**Provided records**
------
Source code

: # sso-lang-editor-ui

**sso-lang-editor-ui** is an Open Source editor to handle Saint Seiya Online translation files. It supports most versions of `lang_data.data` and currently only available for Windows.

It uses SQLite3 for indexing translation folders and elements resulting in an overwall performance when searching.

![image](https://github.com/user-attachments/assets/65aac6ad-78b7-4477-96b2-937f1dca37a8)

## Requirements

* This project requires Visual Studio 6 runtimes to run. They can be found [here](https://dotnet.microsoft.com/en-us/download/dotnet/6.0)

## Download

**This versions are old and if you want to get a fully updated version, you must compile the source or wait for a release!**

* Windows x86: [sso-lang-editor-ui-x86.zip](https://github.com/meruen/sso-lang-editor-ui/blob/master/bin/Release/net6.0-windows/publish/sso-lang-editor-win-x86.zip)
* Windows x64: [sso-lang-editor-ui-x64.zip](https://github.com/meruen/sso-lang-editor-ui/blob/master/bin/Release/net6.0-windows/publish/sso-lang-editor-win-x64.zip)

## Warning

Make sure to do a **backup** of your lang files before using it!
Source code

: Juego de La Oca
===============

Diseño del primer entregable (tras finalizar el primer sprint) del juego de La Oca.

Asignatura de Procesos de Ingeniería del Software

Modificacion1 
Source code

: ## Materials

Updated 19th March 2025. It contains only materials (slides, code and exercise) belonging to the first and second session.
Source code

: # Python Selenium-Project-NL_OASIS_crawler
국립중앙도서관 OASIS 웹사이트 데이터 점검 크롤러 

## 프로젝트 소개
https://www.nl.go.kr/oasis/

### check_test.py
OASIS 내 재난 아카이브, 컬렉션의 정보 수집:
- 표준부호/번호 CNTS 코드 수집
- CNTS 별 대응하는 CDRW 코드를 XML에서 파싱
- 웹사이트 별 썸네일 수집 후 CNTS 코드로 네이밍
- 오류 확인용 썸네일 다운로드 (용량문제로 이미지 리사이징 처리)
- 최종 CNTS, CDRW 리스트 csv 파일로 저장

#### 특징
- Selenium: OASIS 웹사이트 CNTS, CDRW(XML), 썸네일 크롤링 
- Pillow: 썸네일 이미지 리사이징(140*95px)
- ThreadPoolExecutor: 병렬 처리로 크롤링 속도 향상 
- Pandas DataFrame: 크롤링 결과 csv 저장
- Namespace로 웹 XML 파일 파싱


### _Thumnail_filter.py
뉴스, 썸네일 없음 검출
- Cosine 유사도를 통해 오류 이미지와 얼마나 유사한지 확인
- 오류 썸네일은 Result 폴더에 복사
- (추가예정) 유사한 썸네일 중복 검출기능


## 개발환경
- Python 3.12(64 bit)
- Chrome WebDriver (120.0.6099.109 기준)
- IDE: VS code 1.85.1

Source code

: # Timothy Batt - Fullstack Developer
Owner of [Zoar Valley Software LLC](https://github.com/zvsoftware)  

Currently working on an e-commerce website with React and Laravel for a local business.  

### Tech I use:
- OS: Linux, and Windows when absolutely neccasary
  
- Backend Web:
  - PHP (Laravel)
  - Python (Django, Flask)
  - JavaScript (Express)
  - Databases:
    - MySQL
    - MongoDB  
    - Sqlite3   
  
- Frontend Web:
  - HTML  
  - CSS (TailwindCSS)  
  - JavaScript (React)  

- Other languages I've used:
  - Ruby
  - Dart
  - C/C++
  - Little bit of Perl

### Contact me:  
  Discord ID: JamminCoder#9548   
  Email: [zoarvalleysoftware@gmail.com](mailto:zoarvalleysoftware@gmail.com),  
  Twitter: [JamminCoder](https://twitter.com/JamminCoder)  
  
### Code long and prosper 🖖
------
**Exercise prompt**
After checking the entries, state how many lines contain "meruen", and write nothing but the number.

**Problem solution**
2